Data integrity: Theoretically, these key relationships may be specified and enforced by a database to insure data integrity. In practice, however, most production databases turn this capability off for performance reasons - making it difficult to reconstruct the context of key relationships and uncover if different sensitive fields are actually related.

Hidden Sensitive Data: Sometimes sensitive information can be derived from innocuous looking fields. For example, a Web logon may contain the last four digits of a social security number or a demographic code may reveal the age and gender of a person.

Finally, we have a problem with reporting and remediation. For unstructured data, the unit of analysis for reporting and remediation is a file. For structured data, it is a column, a row or a value. While it is usually straight-forward to quarantine a file, it is very difficult to do the same thing for database rows and columns since they are used by different applications in a variety of ways that are difficult to capture.

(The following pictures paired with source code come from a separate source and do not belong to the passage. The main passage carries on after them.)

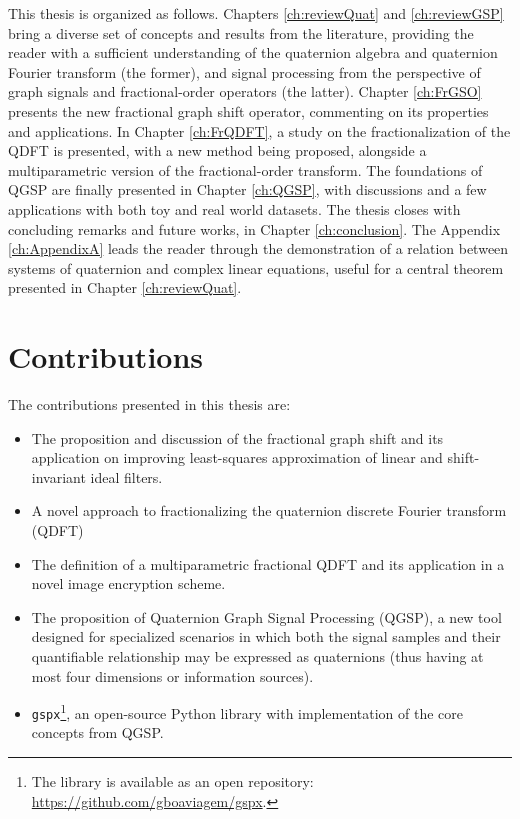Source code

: This thesis is organized as follows. Chapters \ref{ch:reviewQuat} and \ref{ch:reviewGSP} bring a diverse set of concepts and results from the literature, providing the reader with a sufficient understanding of the quaternion algebra and quaternion Fourier transform (the former), and signal processing from the perspective of graph signals and fractional-order operators (the latter).
Chapter \ref{ch:FrGSO} presents the new fractional graph shift operator, commenting on its properties and applications.
In Chapter \ref{ch:FrQDFT}, a study on the fractionalization of the QDFT is presented, with a new method being proposed, alongside a multiparametric version of the fractional-order transform.
The foundations of QGSP are finally presented in Chapter \ref{ch:QGSP}, with discussions and a few applications with both toy and real world datasets.
The thesis closes with concluding remarks and future works, in Chapter \ref{ch:conclusion}. The Appendix \ref{ch:AppendixA} leads the reader through the demonstration of a relation between systems of quaternion and complex linear equations, useful for a central theorem presented in Chapter \ref{ch:reviewQuat}.

\section{Contributions}
The contributions presented in this thesis are:

\begin{itemize}[noitemsep]
    \item The proposition and discussion of the fractional graph shift and its application on improving least-squares approximation of linear and shift-invariant ideal filters.
    \item A novel approach to fractionalizing the quaternion discrete Fourier transform (QDFT)
    \item The definition of a multiparametric fractional QDFT and its application in a novel image encryption scheme.
    \item The proposition of Quaternion Graph Signal Processing (QGSP), a new tool designed for specialized scenarios in which both the signal samples and their quantifiable relationship may be expressed as quaternions (thus having at most four dimensions or information sources).
    \item \texttt{gspx}\footnote{The library is available as an open repository: \url{https://github.com/gboaviagem/gspx}.}, an open-source Python library with implementation of the core concepts from QGSP.
\end{itemize}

New tools hold the promise of help

The complexity of looking for sensitive data in structured data sets is staggering. Most companies are just beginning to think about protection of company data assets and are embarking on discovery efforts to identify all instances of sensitive data in their structured data systems. In the last two to three years, new data discovery tools have emerged, and are finding a receptive audience – particularly in the financial, government and healthcare sectors – where control over sensitive data is a top priority.

While security professionals are not, nor should they be, data management experts, there is a unique place for security knowledge and expertise in the data management field, and vice versa. With the onslaught of security breaches aimed at the core of a company's assets, there will be a continued integration of these two fields.